= Langenargen Festival =

German theater festival

The Langenargen Festival is a private theater located in the Bodensee district, headquartered in Langenargen on Lake Constance. The theater primarily presents in-house productions in the adult and family theater genres. The summer theater festival takes place from June to August outdoors in the castle park and, in case of bad weather, inside the cultural venue Münzhof. In addition, they offer theater education programs and a schedule outside of the summer theater season.

Since 2021, the Langenargen Festival has been a member of the German Federal Association of Stage Associations (DBV). Since its founding in May 2017, the non-profit organization Langenargen Festival e.V. has been the sponsor.

The idea for the Langenargen Festival was born in 2014. Over several years, theater creators Steffen Essigbeck and Nadine Klante developed the concept for the theater festival.

== Schedule ==
The Langenargen Festival started in the summer of 2018 with the family theater genre for the first festival season. The Robber Hotzenplotz (directed by Nadine Klante) was performed. In the second season, summer 2019, Master Detective Kalle Blomquist (directed by Nadine Klante) and a re-run of The Robber Hotzenplotz were shown.

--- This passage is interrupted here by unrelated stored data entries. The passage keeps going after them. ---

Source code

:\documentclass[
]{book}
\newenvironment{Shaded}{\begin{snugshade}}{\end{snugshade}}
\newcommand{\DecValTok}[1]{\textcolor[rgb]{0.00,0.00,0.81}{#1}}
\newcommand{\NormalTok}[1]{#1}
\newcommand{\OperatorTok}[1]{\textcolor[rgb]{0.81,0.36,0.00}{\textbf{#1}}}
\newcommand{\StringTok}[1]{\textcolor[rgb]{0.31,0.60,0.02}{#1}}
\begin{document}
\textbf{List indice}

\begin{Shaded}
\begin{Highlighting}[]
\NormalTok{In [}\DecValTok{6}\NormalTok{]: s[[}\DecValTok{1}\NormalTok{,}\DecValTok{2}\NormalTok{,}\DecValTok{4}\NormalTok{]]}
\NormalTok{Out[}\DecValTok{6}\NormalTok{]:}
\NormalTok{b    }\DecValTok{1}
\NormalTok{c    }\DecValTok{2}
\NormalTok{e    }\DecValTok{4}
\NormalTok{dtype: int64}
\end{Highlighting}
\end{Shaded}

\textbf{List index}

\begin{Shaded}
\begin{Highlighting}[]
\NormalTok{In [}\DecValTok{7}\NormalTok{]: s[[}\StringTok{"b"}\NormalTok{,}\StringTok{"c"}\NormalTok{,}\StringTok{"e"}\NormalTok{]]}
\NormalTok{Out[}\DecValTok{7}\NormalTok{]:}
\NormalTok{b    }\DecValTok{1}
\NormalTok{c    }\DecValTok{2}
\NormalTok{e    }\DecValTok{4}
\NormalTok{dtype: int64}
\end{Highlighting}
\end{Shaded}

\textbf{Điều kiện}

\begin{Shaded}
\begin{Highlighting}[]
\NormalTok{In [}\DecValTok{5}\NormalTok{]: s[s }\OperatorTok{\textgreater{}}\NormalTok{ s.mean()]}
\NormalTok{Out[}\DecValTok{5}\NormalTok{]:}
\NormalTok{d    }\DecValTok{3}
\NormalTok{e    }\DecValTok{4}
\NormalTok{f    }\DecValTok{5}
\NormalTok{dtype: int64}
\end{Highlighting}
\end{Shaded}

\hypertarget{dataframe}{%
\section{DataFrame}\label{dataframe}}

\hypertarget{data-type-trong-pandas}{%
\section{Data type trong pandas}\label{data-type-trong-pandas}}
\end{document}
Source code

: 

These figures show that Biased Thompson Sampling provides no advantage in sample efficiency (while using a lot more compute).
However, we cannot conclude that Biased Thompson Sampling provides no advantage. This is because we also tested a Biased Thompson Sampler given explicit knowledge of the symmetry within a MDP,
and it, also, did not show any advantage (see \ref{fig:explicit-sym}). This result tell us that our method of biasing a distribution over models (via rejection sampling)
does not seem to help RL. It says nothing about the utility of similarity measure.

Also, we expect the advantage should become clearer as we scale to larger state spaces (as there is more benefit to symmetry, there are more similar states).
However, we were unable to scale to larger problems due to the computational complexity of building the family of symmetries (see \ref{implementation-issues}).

In the summer of 2020, The Vodka Talks were performed, a staged reading by Arne Nielsen, played by Karoline Eichhorn and Catrin Striebeck. The planned main program of the third festival season (family play: Tom Sawyer and Huckleberry Finn; evening play: Romeo and Juliet) had to be postponed to 2021 due to the COVID-19 pandemic.

In the fourth festival season, summer 2021, the theater festival in Langenargen presented Romeo and Juliet (directed by Andreas Kloos) as an evening play for adults for the first time. Tom Sawyer and Huckleberry Finn (directed by Nadine Klante) was presented as a family play. The format "Sagenhaft – played readings" with the fairy tales The Little Mermaid and The Fisherman and His Wife was included in the summer schedule as a supporting program. With the theater production Loriot Dramatic Works (directed by Tamara Hattler), the Langenargen Festival offered an additional theater program outside of the summer season in the fall and winter for the first time in 2021. Two charity events were also held due to the deficit caused by the COVID-19 pandemic, including the cabaret The Boy Lives, the Horse is Dead with parodies about Johann Wolfgang von Goethe, and the piano evening Music is the Climate of My Soul in honor of Ludwig van Beethoven. In 2021, all performances took place with pandemic-related restrictions, including a reduction in capacity.

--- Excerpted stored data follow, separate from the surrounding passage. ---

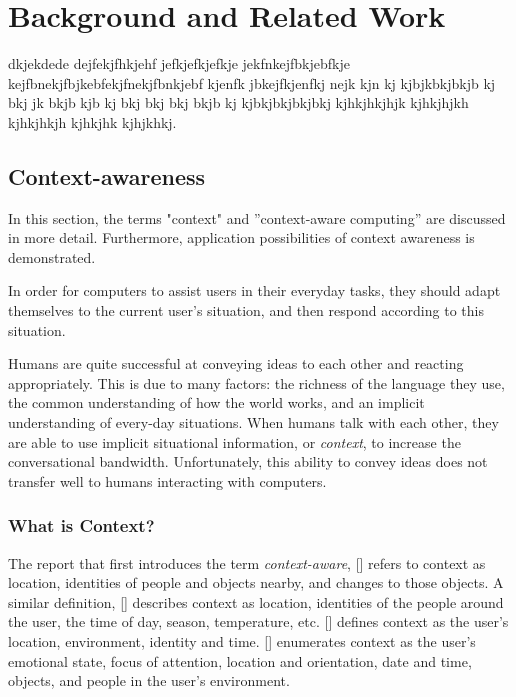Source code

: \chapter{Background and Related Work\label{cha:chapter2}}
dkjekdede dejfekjfhkjehf jefkjefkjefkje jekfnkejfbkjebfkje kejfbnekjfbjkebfekjfnekjfbnkjebf kjenfk jbkejfkjenfkj nejk kjn kj kjbjkbkjbkjb kj bkj jk bkjb kjb kj bkj bkj bkj bkjb kj  kjbkjbkjbkjbkj
kjhkjhkjhjk kjhkjhjkh kjhkjhkjh kjhkjhk kjhjkhkj.

\section{Context-awareness\label{sec:back_con_aw}}
In this section, the terms "context" and ''context-aware computing'' are discussed in more detail. Furthermore, application possibilities of context awareness is demonstrated.

In order for computers to assist users in their everyday tasks, they should adapt themselves to the current user's situation, and then respond according to this situation. 

Humans are quite successful at conveying ideas to each other and reacting appropriately. This is due to many factors: the richness of the language they use, the common understanding of how the world works, and an implicit understanding of every-day situations. When humans talk with each other, they are able to use implicit situational information, or \emph{context}, to increase the conversational bandwidth. Unfortunately, this ability to convey ideas does not transfer well to humans interacting with computers.\citeauthor{Dey2000b}

\subsection{What is Context?}

The report that first introduces the term \emph{context-aware}, [\citeauthor{ieee313011}] refers to context as location, identities of people and objects nearby, and changes to those objects. A similar definition, [\citeauthor{ieee626984}] describes context as location, identities of the people around the user, the time of day, season, temperature, etc. [\citeauthor{Ryan97}] defines context as the user's location, environment, identity and time. [\citeauthor{Dey98}] enumerates context as the user's emotional state, focus of attention, location and orientation, date and time, objects, and people in the user's environment. %

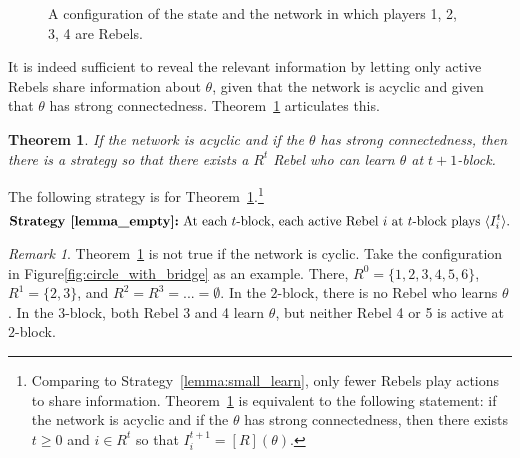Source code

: \documentclass[12pt,letter]{article}
\newtheorem{theorem}{Theorem}
\newtheorem{lemma}{Lemma}[section]
\theoremstyle{definition}
\theoremstyle{remark}
\newtheorem*{remark}{Remark}
\theoremstyle{claim}
\begin{document}
\begin{figure}

\begin{center}
\end{center}
\caption{A configuration of the state and the network in which players 1, 2, 3, 4 are Rebels.}
\label{fig:T-round-4}
\end{figure}


It is indeed sufficient to reveal the relevant information by letting only active Rebels share information about $\theta$, given that the network is acyclic and given that $\theta$ has strong connectedness. Theorem~\ref{lemma_empty} articulates this.
\begin{theorem}
\label{lemma_empty}
If the network is acyclic and if the $\theta$ has strong connectedness, then there is a strategy so that there exists a $R^t$ Rebel who can learn $\theta$ at $t+1$-block.
\end{theorem}
The following strategy is for Theorem~\ref{lemma_empty}.\footnote{Comparing to Strategy~\ref{lemma:small_learn}, only fewer Rebels play actions to share information. Theorem~\ref{lemma_empty} is equivalent to the following statement: if the network is acyclic and if the $\theta$ has strong connectedness, then there exists $t\geq 0$ and $i\in R^t$ so that $I^{t+1}_i=[R](\theta)$.} 
\[\textbf{Strategy~\ref{lemma_empty}:}\text{ At each $t$-block, each active Rebel $i$ at $t$-block plays $\langle {I^t_i} \rangle$.}\] 
\begin{remark}
Theorem~\ref{lemma_empty} is not true if the network is cyclic. Take the configuration in Figure\ref{fig:circle_with_bridge} as an example. There, $R^0=\{1,2,3,4,5,6\}$, $R^1=\{2,3\}$, and $R^2=R^3=...=\emptyset$. In the $2$-block, there is no Rebel who learns $\theta$. In the $3$-block, both Rebel 3 and 4 learn $\theta$, but neither Rebel 4 or 5 is active at $2$-block.
\end{remark}
\end{document}
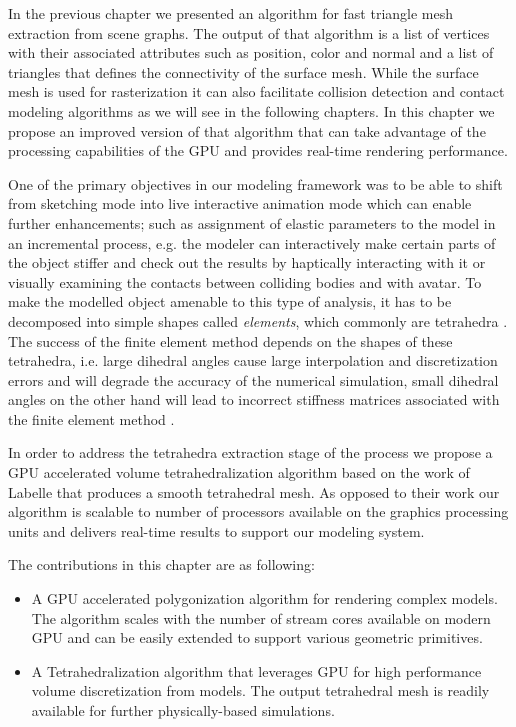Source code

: \label{chapter:GPUDiscretization}
In the previous chapter we presented an algorithm for fast triangle mesh extraction from \blob scene graphs. The output of that 
algorithm is a list of vertices with their associated attributes such as position, color and normal and a list of triangles that
defines the connectivity of the surface mesh. While the surface mesh is used for rasterization it can also facilitate  
collision detection and contact modeling algorithms as we will see in the following chapters.  In this chapter we propose an improved 
version of that algorithm that can take advantage of the processing capabilities of the GPU and provides real-time \blob rendering performance. 



One of the primary objectives in our modeling framework was to be able to shift from sketching mode into live interactive animation mode
which can enable further enhancements; such as assignment of elastic parameters to the model in an incremental process, e.g. the
modeler can interactively make certain parts of the object stiffer and check out the results by haptically interacting with it or
visually examining the contacts between colliding bodies and with avatar. To make the modelled object amenable to this type of analysis, it has 
to be decomposed into simple shapes called \textit{elements}, which commonly are tetrahedra \cite{Labelle2007}. 
The success of the finite element method depends on the shapes of these tetrahedra, i.e. large dihedral angles cause large interpolation 
and discretization errors and will degrade the accuracy of the numerical simulation, small dihedral angles on the other hand will 
lead to incorrect stiffness matrices associated with the finite element method \cite{Shewchuk}. 


In order to address the tetrahedra extraction stage of the process we propose a GPU accelerated volume tetrahedralization algorithm based on the work of
Labelle \etal \cite{Labelle2007} that produces a smooth tetrahedral mesh. As opposed to their work our algorithm is scalable to number of processors 
available on the graphics processing units and delivers real-time results to support our modeling system.

The contributions in this chapter are as following:

\begin{itemize}
 \item A GPU accelerated polygonization algorithm for rendering complex \blob models. The algorithm scales with the number of stream cores available
 on modern GPU and can be easily extended to support various geometric primitives.
 
 \item A Tetrahedralization algorithm that leverages GPU for high performance volume discretization from \blob models. The output tetrahedral mesh is
 readily available for further physically-based simulations.
\end{itemize}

The fifth festival season took place from June 25 to August 8, 2022. The in-house production Dracula according to Bram Stoker (staging and theater version: Nadine Klante) was presented as an evening play for adults. The previous year's production Tom Sawyer and Huckleberry Finn (directed by Nadine Klante) was revived as a family play. The format "Sagenhaft – played readings" with the fairy tales The Bremen Town Musicians and Rübezahl was offered as a supporting program of the fifth season.